I have been tasked with teaching other teams a new codebase, but I keep running into an issue. Whenever I go to actually walk through the code with people, we don't get very far before the entire exercise devolves into a bikeshedding (members of an organisation giving disproportionate weight to trivial issues) exercise. Since they don't know the codebase, but think they need to help improve it, they focus on the things they can understand:
Why is that named that?
(2 minutes to explain why it's named that, 10+ minutes debating a new name)
Why is that an abstract base class rather than an interface?
(2 minutes to explain, 10+ minutes debating the relative merits of this decision)

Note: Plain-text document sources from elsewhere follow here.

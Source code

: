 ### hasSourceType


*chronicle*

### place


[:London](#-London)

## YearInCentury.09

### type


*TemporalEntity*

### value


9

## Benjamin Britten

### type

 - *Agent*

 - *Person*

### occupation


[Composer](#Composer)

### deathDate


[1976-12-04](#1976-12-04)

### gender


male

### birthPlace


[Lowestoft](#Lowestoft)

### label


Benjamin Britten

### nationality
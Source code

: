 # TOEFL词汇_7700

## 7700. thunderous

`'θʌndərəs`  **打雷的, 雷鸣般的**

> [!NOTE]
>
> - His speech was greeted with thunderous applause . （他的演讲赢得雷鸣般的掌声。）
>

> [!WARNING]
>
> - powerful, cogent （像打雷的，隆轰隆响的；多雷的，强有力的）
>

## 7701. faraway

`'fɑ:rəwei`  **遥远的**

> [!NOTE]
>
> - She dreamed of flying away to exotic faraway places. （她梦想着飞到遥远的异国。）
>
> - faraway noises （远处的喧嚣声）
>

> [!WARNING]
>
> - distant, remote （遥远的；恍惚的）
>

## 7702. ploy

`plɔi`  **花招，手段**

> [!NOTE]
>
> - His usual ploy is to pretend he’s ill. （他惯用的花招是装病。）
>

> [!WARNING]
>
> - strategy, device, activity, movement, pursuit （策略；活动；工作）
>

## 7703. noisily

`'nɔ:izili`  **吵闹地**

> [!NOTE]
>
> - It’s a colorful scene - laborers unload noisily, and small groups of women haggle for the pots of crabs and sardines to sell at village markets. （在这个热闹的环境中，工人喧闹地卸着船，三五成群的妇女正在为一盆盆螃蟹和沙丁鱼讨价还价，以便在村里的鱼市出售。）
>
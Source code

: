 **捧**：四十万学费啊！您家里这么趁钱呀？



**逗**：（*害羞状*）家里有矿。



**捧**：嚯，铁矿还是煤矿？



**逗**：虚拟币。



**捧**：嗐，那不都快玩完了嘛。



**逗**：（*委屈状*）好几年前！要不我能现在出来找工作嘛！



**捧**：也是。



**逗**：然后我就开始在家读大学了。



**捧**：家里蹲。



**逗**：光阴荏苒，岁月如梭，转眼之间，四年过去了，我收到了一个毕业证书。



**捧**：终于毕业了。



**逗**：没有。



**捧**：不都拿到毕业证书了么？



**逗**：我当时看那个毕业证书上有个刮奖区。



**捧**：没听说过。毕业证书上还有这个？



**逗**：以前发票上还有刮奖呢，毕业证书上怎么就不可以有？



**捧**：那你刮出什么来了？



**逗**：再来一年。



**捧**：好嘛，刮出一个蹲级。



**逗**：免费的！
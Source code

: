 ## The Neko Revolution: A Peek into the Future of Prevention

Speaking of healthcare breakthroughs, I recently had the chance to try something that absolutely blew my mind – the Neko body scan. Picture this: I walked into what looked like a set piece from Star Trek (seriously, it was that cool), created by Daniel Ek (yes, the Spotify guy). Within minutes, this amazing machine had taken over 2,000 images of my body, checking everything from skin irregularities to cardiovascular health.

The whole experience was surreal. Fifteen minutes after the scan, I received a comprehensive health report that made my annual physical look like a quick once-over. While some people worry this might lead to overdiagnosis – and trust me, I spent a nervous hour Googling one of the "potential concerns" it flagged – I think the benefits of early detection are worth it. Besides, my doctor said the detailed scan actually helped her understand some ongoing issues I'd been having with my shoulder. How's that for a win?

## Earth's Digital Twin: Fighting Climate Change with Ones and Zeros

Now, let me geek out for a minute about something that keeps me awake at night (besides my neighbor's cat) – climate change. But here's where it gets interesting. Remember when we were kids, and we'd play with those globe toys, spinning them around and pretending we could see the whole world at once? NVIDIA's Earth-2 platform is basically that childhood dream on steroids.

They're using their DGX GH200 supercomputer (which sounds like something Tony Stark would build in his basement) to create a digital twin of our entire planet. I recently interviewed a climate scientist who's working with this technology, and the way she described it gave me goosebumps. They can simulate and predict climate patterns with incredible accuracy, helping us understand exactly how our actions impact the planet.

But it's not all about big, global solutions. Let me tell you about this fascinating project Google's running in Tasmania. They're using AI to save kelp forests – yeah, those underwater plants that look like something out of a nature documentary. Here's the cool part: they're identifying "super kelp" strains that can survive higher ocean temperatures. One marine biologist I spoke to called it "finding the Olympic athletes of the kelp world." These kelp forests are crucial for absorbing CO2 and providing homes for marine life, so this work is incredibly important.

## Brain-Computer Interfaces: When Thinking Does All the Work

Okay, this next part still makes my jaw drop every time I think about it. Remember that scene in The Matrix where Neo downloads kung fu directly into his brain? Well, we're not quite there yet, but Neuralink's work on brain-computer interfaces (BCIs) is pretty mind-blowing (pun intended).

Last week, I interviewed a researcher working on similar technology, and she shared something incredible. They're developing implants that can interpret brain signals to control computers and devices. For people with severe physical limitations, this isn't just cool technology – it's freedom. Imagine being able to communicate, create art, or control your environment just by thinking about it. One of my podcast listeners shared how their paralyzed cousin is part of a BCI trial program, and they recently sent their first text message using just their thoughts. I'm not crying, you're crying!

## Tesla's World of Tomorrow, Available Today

...and so on. Now, don't get me wrong - good names and good, consistent design are important, but we never get to discussing what the code actually does or how the system is designed in any meaningful way. I've done some meeting refereeing to get people out of these tangents, but they're gone - distracted by what the code will/should be when their pet triviality is fixed, and they miss the bigger picture.
So we try again later (or with a different part of the codebase) and since people didn't get enough knowledge to overcome the bikeshedding effect, it repeats.
I've tried smaller groups, bigger groups, code, whiteboarding, visio diagrams, giant walls of text, letting them just argue it to death, cutting arguments short immediately... some help more than others, but nothing works. Hell, I even tried having other people from my team explain it because I thought it might be that I'm just bad at explaining things.
So how do you educate other programmers enough that they stop fixating on trivialities and can meaningfully contribute to the design?